## GIVEN DATA:
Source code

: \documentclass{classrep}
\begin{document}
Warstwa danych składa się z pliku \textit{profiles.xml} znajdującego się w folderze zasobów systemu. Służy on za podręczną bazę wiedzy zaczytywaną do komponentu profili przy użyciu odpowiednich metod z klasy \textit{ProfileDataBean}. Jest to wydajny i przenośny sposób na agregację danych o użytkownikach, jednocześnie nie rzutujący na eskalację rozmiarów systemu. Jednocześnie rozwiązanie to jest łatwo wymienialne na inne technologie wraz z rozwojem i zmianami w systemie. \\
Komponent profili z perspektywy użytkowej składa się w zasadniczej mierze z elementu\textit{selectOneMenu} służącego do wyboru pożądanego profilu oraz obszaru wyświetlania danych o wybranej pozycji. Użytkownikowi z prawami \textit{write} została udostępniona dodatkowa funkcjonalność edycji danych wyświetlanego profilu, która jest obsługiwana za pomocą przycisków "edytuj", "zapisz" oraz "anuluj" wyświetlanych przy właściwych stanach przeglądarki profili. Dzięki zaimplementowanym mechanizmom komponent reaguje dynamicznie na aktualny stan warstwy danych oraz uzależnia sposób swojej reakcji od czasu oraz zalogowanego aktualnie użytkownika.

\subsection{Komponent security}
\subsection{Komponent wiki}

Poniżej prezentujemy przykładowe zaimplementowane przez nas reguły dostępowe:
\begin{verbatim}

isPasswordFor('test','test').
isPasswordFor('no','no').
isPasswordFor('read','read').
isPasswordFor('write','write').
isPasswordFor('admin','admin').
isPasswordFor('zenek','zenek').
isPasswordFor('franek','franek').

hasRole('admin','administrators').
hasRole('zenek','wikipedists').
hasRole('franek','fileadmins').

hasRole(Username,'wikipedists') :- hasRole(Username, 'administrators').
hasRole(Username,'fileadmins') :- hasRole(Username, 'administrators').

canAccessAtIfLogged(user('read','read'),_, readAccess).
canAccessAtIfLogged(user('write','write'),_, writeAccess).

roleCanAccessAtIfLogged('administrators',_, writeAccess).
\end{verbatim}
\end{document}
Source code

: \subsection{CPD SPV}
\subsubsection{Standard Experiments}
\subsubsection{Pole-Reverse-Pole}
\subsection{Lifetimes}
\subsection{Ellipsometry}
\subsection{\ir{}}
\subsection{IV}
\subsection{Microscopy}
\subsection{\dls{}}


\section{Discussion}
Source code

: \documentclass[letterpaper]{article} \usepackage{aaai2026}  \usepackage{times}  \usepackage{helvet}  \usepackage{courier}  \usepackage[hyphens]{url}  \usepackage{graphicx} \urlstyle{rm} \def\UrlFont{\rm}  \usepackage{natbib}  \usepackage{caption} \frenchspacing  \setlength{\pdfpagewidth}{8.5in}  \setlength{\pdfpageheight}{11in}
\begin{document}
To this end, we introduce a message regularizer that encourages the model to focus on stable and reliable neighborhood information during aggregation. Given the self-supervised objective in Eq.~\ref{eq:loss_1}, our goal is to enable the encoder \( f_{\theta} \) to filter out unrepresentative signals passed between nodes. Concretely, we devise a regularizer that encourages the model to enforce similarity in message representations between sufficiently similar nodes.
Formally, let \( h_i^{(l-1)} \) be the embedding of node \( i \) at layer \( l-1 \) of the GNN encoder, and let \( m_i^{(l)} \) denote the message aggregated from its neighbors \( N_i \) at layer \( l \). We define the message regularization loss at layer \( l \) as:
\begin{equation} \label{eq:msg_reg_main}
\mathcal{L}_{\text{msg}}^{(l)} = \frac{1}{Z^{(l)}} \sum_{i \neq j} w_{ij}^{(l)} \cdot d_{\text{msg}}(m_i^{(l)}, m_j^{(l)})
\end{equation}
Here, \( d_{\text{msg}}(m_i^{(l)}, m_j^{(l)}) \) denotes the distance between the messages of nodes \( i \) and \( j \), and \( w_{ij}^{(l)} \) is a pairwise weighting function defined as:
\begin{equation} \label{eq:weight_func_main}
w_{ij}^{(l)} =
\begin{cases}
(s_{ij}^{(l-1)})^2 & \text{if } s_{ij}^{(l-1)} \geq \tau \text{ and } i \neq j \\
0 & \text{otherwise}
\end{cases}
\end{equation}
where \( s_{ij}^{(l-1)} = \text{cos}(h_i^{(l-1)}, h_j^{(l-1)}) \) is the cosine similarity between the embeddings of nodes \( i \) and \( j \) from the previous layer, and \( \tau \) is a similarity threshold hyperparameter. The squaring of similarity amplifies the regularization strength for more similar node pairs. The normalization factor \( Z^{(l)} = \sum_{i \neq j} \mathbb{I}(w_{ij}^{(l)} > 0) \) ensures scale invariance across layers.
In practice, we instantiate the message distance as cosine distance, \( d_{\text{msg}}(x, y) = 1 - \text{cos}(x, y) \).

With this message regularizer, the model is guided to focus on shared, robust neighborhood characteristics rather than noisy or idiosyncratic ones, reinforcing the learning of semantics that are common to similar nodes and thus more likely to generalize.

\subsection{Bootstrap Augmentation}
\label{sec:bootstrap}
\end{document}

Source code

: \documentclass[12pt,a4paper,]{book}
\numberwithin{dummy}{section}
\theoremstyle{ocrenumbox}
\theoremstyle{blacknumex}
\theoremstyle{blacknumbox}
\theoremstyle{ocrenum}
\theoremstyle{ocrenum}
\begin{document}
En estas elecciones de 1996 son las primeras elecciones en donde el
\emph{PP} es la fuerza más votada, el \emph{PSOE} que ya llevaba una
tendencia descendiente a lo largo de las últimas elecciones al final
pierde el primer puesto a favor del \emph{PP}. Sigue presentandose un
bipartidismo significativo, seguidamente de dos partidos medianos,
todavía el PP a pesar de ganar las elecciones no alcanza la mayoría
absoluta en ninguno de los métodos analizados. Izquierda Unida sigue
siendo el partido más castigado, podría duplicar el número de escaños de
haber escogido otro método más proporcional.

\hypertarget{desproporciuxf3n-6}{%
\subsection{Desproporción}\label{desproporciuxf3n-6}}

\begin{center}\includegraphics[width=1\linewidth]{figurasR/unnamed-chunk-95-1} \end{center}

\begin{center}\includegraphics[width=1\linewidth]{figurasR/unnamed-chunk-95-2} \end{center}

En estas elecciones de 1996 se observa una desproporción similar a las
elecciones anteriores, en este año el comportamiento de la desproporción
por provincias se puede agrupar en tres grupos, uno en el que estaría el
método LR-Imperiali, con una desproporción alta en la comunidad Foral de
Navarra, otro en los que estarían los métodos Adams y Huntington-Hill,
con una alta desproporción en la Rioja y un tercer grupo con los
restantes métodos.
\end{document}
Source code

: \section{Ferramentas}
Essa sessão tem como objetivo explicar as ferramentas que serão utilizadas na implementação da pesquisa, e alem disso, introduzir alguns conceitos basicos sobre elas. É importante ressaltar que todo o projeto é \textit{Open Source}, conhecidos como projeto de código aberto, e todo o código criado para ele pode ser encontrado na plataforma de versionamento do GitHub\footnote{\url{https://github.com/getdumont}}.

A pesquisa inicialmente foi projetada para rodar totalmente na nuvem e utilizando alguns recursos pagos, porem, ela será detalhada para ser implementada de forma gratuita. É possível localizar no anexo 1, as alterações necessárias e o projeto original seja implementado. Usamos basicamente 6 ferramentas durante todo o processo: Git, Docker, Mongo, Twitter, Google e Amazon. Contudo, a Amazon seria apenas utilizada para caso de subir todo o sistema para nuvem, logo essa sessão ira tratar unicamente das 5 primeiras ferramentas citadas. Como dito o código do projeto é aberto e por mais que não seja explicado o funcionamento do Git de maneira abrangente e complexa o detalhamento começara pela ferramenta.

## REQUIREMENT:
The answer should be the entries, given again without a single difference.

## SOLUTION TO THE EXERCISE:
Source code

: \documentclass{classrep}
\begin{document}
Warstwa danych składa się z pliku \textit{profiles.xml} znajdującego się w folderze zasobów systemu. Służy on za podręczną bazę wiedzy zaczytywaną do komponentu profili przy użyciu odpowiednich metod z klasy \textit{ProfileDataBean}. Jest to wydajny i przenośny sposób na agregację danych o użytkownikach, jednocześnie nie rzutujący na eskalację rozmiarów systemu. Jednocześnie rozwiązanie to jest łatwo wymienialne na inne technologie wraz z rozwojem i zmianami w systemie. \\
Komponent profili z perspektywy użytkowej składa się w zasadniczej mierze z elementu\textit{selectOneMenu} służącego do wyboru pożądanego profilu oraz obszaru wyświetlania danych o wybranej pozycji. Użytkownikowi z prawami \textit{write} została udostępniona dodatkowa funkcjonalność edycji danych wyświetlanego profilu, która jest obsługiwana za pomocą przycisków "edytuj", "zapisz" oraz "anuluj" wyświetlanych przy właściwych stanach przeglądarki profili. Dzięki zaimplementowanym mechanizmom komponent reaguje dynamicznie na aktualny stan warstwy danych oraz uzależnia sposób swojej reakcji od czasu oraz zalogowanego aktualnie użytkownika.

\subsection{Komponent security}
\subsection{Komponent wiki}

Poniżej prezentujemy przykładowe zaimplementowane przez nas reguły dostępowe:
\begin{verbatim}

isPasswordFor('test','test').
isPasswordFor('no','no').
isPasswordFor('read','read').
isPasswordFor('write','write').
isPasswordFor('admin','admin').
isPasswordFor('zenek','zenek').
isPasswordFor('franek','franek').

hasRole('admin','administrators').
hasRole('zenek','wikipedists').
hasRole('franek','fileadmins').

hasRole(Username,'wikipedists') :- hasRole(Username, 'administrators').
hasRole(Username,'fileadmins') :- hasRole(Username, 'administrators').

canAccessAtIfLogged(user('read','read'),_, readAccess).
canAccessAtIfLogged(user('write','write'),_, writeAccess).

roleCanAccessAtIfLogged('administrators',_, writeAccess).
\end{verbatim}
\end{document}
Source code

: \subsection{CPD SPV}
\subsubsection{Standard Experiments}
\subsubsection{Pole-Reverse-Pole}
\subsection{Lifetimes}
\subsection{Ellipsometry}
\subsection{\ir{}}
\subsection{IV}
\subsection{Microscopy}
\subsection{\dls{}}


\section{Discussion}
Source code

: \documentclass[letterpaper]{article} \usepackage{aaai2026}  \usepackage{times}  \usepackage{helvet}  \usepackage{courier}  \usepackage[hyphens]{url}  \usepackage{graphicx} \urlstyle{rm} \def\UrlFont{\rm}  \usepackage{natbib}  \usepackage{caption} \frenchspacing  \setlength{\pdfpagewidth}{8.5in}  \setlength{\pdfpageheight}{11in}
\begin{document}
To this end, we introduce a message regularizer that encourages the model to focus on stable and reliable neighborhood information during aggregation. Given the self-supervised objective in Eq.~\ref{eq:loss_1}, our goal is to enable the encoder \( f_{\theta} \) to filter out unrepresentative signals passed between nodes. Concretely, we devise a regularizer that encourages the model to enforce similarity in message representations between sufficiently similar nodes.
Formally, let \( h_i^{(l-1)} \) be the embedding of node \( i \) at layer \( l-1 \) of the GNN encoder, and let \( m_i^{(l)} \) denote the message aggregated from its neighbors \( N_i \) at layer \( l \). We define the message regularization loss at layer \( l \) as:
\begin{equation} \label{eq:msg_reg_main}
\mathcal{L}_{\text{msg}}^{(l)} = \frac{1}{Z^{(l)}} \sum_{i \neq j} w_{ij}^{(l)} \cdot d_{\text{msg}}(m_i^{(l)}, m_j^{(l)})
\end{equation}
Here, \( d_{\text{msg}}(m_i^{(l)}, m_j^{(l)}) \) denotes the distance between the messages of nodes \( i \) and \( j \), and \( w_{ij}^{(l)} \) is a pairwise weighting function defined as:
\begin{equation} \label{eq:weight_func_main}
w_{ij}^{(l)} =
\begin{cases}
(s_{ij}^{(l-1)})^2 & \text{if } s_{ij}^{(l-1)} \geq \tau \text{ and } i \neq j \\
0 & \text{otherwise}
\end{cases}
\end{equation}
where \( s_{ij}^{(l-1)} = \text{cos}(h_i^{(l-1)}, h_j^{(l-1)}) \) is the cosine similarity between the embeddings of nodes \( i \) and \( j \) from the previous layer, and \( \tau \) is a similarity threshold hyperparameter. The squaring of similarity amplifies the regularization strength for more similar node pairs. The normalization factor \( Z^{(l)} = \sum_{i \neq j} \mathbb{I}(w_{ij}^{(l)} > 0) \) ensures scale invariance across layers.
In practice, we instantiate the message distance as cosine distance, \( d_{\text{msg}}(x, y) = 1 - \text{cos}(x, y) \).

With this message regularizer, the model is guided to focus on shared, robust neighborhood characteristics rather than noisy or idiosyncratic ones, reinforcing the learning of semantics that are common to similar nodes and thus more likely to generalize.

\subsection{Bootstrap Augmentation}
\label{sec:bootstrap}
\end{document}

Source code

: \documentclass[12pt,a4paper,]{book}
\numberwithin{dummy}{section}
\theoremstyle{ocrenumbox}
\theoremstyle{blacknumex}
\theoremstyle{blacknumbox}
\theoremstyle{ocrenum}
\theoremstyle{ocrenum}
\begin{document}
En estas elecciones de 1996 son las primeras elecciones en donde el
\emph{PP} es la fuerza más votada, el \emph{PSOE} que ya llevaba una
tendencia descendiente a lo largo de las últimas elecciones al final
pierde el primer puesto a favor del \emph{PP}. Sigue presentandose un
bipartidismo significativo, seguidamente de dos partidos medianos,
todavía el PP a pesar de ganar las elecciones no alcanza la mayoría
absoluta en ninguno de los métodos analizados. Izquierda Unida sigue
siendo el partido más castigado, podría duplicar el número de escaños de
haber escogido otro método más proporcional.

\hypertarget{desproporciuxf3n-6}{%
\subsection{Desproporción}\label{desproporciuxf3n-6}}

\begin{center}\includegraphics[width=1\linewidth]{figurasR/unnamed-chunk-95-1} \end{center}

\begin{center}\includegraphics[width=1\linewidth]{figurasR/unnamed-chunk-95-2} \end{center}

En estas elecciones de 1996 se observa una desproporción similar a las
elecciones anteriores, en este año el comportamiento de la desproporción
por provincias se puede agrupar en tres grupos, uno en el que estaría el
método LR-Imperiali, con una desproporción alta en la comunidad Foral de
Navarra, otro en los que estarían los métodos Adams y Huntington-Hill,
con una alta desproporción en la Rioja y un tercer grupo con los
restantes métodos.
\end{document}
Source code

: \section{Ferramentas}
Essa sessão tem como objetivo explicar as ferramentas que serão utilizadas na implementação da pesquisa, e alem disso, introduzir alguns conceitos basicos sobre elas. É importante ressaltar que todo o projeto é \textit{Open Source}, conhecidos como projeto de código aberto, e todo o código criado para ele pode ser encontrado na plataforma de versionamento do GitHub\footnote{\url{https://github.com/getdumont}}.

A pesquisa inicialmente foi projetada para rodar totalmente na nuvem e utilizando alguns recursos pagos, porem, ela será detalhada para ser implementada de forma gratuita. É possível localizar no anexo 1, as alterações necessárias e o projeto original seja implementado. Usamos basicamente 6 ferramentas durante todo o processo: Git, Docker, Mongo, Twitter, Google e Amazon. Contudo, a Amazon seria apenas utilizada para caso de subir todo o sistema para nuvem, logo essa sessão ira tratar unicamente das 5 primeiras ferramentas citadas. Como dito o código do projeto é aberto e por mais que não seja explicado o funcionamento do Git de maneira abrangente e complexa o detalhamento começara pela ferramenta.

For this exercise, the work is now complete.